(TASK DESCRIPTION) Pull every line with "SessionStateTempDataProvider" from the material.

(RECORDS)
========

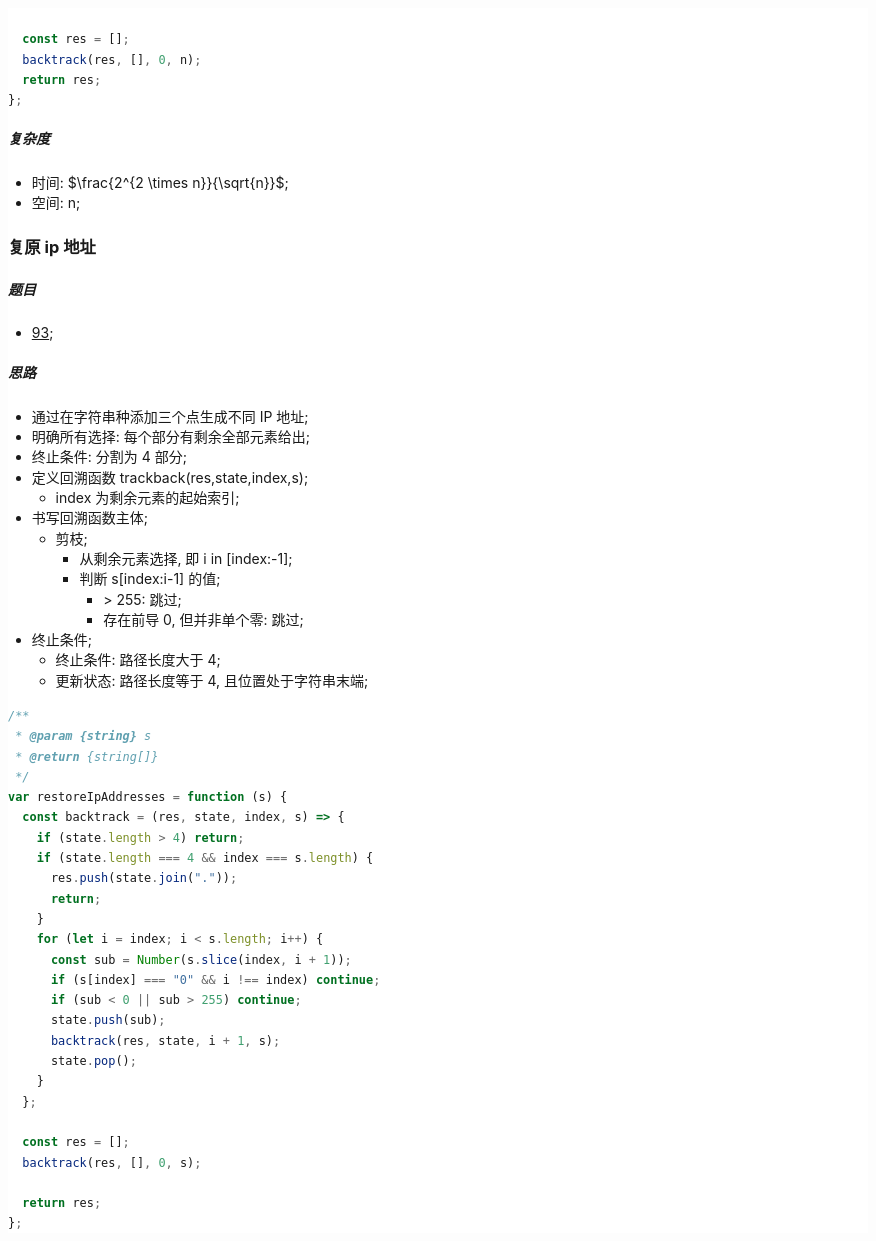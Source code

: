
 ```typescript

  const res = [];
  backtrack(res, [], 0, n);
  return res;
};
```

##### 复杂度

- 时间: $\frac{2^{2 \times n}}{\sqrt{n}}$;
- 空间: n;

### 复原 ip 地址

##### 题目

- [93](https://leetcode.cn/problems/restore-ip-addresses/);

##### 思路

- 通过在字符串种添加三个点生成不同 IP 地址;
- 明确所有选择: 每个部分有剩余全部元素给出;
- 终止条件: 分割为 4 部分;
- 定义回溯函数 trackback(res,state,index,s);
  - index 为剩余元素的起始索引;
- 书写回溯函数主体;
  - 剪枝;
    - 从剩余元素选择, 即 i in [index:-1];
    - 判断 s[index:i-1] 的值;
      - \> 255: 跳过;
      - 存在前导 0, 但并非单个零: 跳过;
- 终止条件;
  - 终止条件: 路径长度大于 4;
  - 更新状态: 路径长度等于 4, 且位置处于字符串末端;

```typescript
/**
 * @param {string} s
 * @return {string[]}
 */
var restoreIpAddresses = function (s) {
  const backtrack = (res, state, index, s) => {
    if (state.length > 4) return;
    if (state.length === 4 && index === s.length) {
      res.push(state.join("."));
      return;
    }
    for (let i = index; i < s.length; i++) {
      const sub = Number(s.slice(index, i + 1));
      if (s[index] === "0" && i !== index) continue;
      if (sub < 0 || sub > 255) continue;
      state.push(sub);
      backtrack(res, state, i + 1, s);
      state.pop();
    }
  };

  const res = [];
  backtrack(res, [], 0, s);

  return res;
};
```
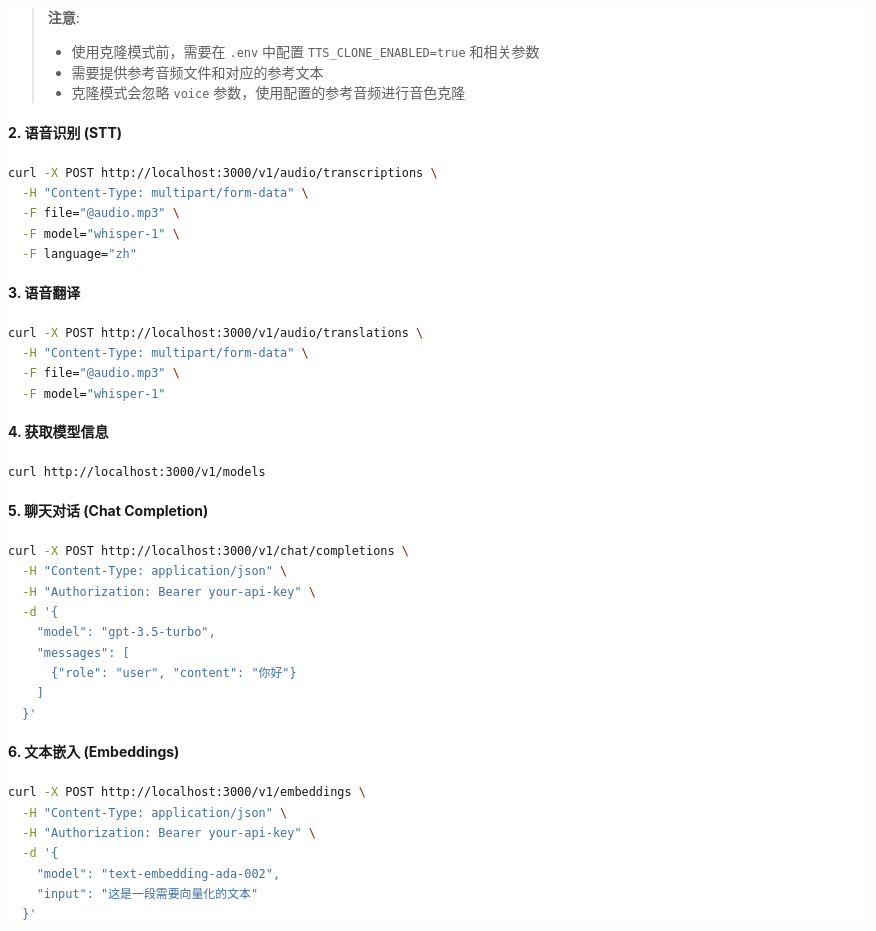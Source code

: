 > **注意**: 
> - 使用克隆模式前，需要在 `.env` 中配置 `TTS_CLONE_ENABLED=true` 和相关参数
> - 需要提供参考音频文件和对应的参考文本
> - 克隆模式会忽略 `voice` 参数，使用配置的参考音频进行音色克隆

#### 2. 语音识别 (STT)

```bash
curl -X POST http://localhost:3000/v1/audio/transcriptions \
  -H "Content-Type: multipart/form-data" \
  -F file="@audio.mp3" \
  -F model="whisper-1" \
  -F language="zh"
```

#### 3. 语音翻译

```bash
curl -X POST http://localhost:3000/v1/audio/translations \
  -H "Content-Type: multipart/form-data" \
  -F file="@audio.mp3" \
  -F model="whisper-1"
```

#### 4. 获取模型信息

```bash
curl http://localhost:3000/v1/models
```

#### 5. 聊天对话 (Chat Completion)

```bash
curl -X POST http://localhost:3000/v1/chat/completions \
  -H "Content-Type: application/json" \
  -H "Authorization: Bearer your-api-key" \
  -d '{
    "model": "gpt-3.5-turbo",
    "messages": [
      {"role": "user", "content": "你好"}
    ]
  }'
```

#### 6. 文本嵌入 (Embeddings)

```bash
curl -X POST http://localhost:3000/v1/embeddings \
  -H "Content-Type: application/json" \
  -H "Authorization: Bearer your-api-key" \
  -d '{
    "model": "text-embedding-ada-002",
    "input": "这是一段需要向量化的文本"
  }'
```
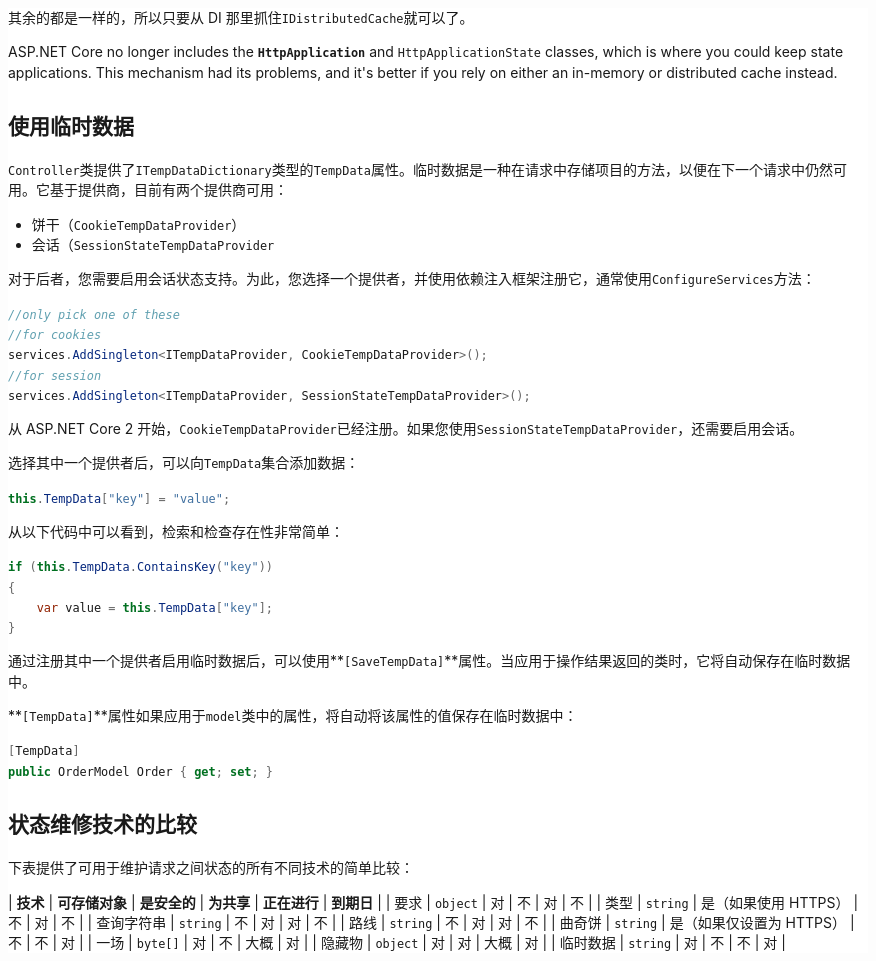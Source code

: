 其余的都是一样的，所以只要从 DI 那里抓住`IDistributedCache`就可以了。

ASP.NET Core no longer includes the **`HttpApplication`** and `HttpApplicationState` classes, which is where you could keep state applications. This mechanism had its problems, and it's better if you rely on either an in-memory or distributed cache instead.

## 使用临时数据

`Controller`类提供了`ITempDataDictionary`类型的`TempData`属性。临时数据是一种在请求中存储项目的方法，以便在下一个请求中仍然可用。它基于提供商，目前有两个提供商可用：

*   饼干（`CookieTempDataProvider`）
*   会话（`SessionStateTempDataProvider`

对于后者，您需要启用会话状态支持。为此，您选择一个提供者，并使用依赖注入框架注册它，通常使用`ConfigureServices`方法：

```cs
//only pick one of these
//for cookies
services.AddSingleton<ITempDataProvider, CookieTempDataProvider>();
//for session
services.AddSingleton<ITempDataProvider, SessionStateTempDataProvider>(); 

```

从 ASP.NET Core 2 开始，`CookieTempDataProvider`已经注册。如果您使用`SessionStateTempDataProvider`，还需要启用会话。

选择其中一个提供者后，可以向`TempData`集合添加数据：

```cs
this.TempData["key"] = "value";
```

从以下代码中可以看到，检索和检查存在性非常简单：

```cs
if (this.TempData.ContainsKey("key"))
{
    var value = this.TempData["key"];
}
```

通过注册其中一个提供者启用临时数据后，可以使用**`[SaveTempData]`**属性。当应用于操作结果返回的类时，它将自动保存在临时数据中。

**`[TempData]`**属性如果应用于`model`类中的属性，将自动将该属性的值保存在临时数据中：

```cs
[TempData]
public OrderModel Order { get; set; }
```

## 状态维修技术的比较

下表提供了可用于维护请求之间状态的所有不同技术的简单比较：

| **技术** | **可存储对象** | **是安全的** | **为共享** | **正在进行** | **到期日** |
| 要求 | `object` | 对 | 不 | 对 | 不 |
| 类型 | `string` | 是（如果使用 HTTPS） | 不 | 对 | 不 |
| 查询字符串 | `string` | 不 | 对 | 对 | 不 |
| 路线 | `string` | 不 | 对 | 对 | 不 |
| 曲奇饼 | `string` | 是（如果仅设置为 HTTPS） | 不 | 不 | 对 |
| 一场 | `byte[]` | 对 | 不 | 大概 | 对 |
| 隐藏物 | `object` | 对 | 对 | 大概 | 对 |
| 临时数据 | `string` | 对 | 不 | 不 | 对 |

========

(RESPONSE FOR THIS EXERCISE)
*   会话（`SessionStateTempDataProvider`
services.AddSingleton<ITempDataProvider, SessionStateTempDataProvider>(); 
从 ASP.NET Core 2 开始，`CookieTempDataProvider`已经注册。如果您使用`SessionStateTempDataProvider`，还需要启用会话。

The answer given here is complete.